YOUR GOAL >> Your answer should consist of the lines in the following data that contain "Kopplungen".

GIVEN ENTRIES >>
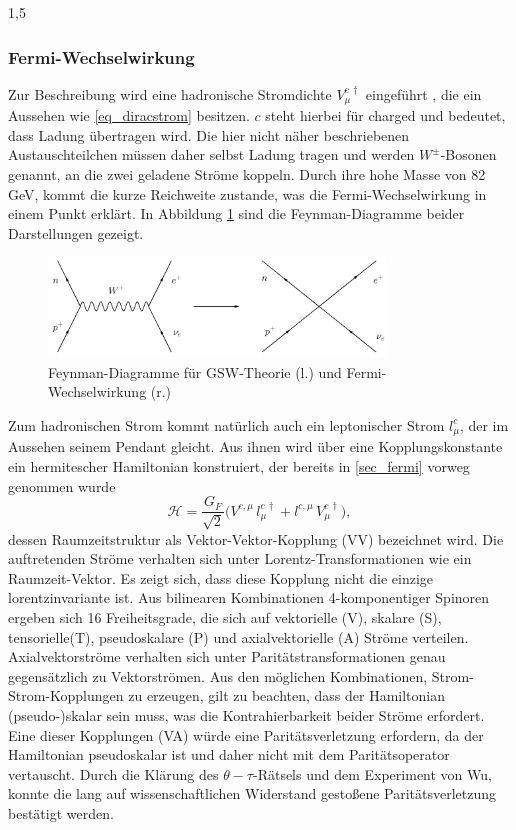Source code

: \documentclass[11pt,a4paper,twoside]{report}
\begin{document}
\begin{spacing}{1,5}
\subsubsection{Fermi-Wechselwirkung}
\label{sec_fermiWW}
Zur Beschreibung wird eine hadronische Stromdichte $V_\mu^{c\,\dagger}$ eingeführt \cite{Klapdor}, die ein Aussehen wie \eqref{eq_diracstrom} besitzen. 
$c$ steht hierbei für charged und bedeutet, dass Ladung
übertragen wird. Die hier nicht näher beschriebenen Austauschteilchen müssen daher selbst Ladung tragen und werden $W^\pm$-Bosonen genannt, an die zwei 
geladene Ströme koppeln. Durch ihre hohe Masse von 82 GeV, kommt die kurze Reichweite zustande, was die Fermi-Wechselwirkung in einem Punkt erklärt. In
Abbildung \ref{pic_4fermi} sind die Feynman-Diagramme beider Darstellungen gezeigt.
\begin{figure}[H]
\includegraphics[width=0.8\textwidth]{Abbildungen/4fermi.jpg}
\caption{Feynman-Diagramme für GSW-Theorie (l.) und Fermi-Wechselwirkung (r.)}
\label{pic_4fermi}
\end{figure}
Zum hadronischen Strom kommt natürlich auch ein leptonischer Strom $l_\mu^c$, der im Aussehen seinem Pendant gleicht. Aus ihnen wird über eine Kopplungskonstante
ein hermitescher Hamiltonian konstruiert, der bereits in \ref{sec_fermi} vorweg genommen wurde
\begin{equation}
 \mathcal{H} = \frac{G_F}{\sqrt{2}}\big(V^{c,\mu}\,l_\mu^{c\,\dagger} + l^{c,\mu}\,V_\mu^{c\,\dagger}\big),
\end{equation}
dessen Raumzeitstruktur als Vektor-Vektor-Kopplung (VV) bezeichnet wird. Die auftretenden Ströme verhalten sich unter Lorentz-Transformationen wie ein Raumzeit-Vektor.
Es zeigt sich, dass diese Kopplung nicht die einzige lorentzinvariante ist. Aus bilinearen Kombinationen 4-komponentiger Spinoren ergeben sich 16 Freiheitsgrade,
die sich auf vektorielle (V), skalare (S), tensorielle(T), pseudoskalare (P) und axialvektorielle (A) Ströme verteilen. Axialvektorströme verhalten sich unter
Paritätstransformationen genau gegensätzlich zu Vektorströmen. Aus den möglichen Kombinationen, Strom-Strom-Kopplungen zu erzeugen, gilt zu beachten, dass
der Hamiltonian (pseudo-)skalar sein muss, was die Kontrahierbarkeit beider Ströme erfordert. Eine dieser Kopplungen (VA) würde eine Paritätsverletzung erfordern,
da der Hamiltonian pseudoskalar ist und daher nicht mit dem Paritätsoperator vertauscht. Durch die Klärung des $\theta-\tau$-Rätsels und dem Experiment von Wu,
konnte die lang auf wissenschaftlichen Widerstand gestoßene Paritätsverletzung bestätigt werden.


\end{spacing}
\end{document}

...

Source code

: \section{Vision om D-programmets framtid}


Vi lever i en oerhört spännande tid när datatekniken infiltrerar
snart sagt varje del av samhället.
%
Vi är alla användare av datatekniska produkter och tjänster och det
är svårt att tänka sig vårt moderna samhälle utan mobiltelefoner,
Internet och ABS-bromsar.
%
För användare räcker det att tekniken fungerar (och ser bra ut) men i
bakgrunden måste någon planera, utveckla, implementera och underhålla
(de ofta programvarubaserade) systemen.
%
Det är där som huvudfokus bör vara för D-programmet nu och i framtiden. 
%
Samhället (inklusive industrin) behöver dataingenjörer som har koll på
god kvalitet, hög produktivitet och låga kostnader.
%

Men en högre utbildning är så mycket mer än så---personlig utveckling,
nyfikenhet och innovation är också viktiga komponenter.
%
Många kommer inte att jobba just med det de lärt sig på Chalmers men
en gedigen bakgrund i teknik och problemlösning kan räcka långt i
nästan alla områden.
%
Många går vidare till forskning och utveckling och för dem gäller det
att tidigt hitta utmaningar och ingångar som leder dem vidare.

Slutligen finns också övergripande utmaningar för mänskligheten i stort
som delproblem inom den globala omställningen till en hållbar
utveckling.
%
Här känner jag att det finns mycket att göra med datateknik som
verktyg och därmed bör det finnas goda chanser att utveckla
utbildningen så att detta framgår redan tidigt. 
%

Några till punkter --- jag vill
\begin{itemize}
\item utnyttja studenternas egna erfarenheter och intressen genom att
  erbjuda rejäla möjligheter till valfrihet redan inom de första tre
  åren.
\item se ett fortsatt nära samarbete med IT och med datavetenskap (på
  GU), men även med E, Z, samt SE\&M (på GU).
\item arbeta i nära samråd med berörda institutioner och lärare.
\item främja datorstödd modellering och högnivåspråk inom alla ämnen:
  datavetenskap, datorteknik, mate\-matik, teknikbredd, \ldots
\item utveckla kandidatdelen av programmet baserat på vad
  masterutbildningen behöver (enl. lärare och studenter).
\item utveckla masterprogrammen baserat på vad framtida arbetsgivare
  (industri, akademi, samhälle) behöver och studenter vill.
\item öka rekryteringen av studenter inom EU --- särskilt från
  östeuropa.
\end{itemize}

--

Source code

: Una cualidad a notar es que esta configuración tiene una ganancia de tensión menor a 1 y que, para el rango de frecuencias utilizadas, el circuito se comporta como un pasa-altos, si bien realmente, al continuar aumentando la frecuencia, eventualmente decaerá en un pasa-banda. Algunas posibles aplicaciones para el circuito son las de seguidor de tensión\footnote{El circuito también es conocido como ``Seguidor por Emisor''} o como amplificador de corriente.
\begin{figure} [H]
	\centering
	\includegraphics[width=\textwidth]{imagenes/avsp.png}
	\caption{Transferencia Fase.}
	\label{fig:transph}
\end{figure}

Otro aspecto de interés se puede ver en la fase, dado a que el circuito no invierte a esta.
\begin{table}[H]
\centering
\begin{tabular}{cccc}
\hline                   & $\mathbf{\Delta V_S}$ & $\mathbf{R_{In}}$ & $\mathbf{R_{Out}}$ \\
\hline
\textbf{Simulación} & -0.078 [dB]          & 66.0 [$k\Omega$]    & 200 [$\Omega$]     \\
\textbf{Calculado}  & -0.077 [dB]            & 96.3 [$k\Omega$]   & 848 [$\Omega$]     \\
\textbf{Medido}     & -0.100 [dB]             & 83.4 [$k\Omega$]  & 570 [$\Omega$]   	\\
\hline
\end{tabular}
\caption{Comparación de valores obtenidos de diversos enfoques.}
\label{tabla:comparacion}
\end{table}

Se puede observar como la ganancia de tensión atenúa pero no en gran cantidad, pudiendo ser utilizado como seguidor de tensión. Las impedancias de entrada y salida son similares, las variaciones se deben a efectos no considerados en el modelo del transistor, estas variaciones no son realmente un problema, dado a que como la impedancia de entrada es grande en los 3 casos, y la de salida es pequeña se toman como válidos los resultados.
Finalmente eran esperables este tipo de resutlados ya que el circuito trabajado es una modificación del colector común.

OUTPUT OF THE TASK >>
Paritätstransformationen genau gegensätzlich zu Vektorströmen. Aus den möglichen Kombinationen, Strom-Strom-Kopplungen zu erzeugen, gilt zu beachten, dass
der Hamiltonian (pseudo-)skalar sein muss, was die Kontrahierbarkeit beider Ströme erfordert. Eine dieser Kopplungen (VA) würde eine Paritätsverletzung erfordern,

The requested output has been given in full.